Problem
Copy exactly the stretch of data below from the line with "For a given" through the line with "none of the", including both of those lines.

Stored records
--
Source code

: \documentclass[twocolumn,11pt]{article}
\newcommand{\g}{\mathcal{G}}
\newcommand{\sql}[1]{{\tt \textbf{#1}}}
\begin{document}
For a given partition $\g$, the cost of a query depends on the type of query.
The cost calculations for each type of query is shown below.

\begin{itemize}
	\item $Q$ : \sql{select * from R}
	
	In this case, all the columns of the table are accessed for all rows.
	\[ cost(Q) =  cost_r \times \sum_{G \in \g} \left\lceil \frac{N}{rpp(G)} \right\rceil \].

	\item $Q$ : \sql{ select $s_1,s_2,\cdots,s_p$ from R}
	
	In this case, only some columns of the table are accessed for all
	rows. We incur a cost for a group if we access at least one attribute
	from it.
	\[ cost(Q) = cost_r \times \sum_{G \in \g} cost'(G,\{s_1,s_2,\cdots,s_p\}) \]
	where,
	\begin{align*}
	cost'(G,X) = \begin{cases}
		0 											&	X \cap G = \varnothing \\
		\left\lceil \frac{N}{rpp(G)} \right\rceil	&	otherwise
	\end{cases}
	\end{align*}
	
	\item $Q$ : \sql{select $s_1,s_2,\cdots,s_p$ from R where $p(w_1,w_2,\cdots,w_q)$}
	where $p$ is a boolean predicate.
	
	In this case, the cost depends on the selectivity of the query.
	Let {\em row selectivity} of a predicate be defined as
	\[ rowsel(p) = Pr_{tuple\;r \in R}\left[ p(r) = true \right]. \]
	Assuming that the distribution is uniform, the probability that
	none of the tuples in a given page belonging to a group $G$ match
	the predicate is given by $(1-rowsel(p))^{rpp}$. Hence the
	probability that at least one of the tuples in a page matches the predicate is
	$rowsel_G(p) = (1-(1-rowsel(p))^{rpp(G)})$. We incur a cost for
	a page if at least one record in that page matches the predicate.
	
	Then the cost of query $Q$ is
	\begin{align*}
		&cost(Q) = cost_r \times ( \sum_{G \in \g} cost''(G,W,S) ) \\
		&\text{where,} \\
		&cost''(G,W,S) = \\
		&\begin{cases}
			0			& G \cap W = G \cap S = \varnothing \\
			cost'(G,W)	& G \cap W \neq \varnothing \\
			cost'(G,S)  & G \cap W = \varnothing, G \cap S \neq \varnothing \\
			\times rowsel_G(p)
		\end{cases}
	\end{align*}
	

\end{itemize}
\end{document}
--
Output of the exercise
For a given partition $\g$, the cost of a query depends on the type of query.
The cost calculations for each type of query is shown below.

\begin{itemize}
	\item $Q$ : \sql{select * from R}
	
	In this case, all the columns of the table are accessed for all rows.
	\[ cost(Q) =  cost_r \times \sum_{G \in \g} \left\lceil \frac{N}{rpp(G)} \right\rceil \].

	\item $Q$ : \sql{ select $s_1,s_2,\cdots,s_p$ from R}
	
	In this case, only some columns of the table are accessed for all
	rows. We incur a cost for a group if we access at least one attribute
	from it.
	\[ cost(Q) = cost_r \times \sum_{G \in \g} cost'(G,\{s_1,s_2,\cdots,s_p\}) \]
	where,
	\begin{align*}
	cost'(G,X) = \begin{cases}
		0 											&	X \cap G = \varnothing \\
		\left\lceil \frac{N}{rpp(G)} \right\rceil	&	otherwise
	\end{cases}
	\end{align*}
	
	\item $Q$ : \sql{select $s_1,s_2,\cdots,s_p$ from R where $p(w_1,w_2,\cdots,w_q)$}
	where $p$ is a boolean predicate.
	
	In this case, the cost depends on the selectivity of the query.
	Let {\em row selectivity} of a predicate be defined as
	\[ rowsel(p) = Pr_{tuple\;r \in R}\left[ p(r) = true \right]. \]
	Assuming that the distribution is uniform, the probability that
	none of the tuples in a given page belonging to a group $G$ match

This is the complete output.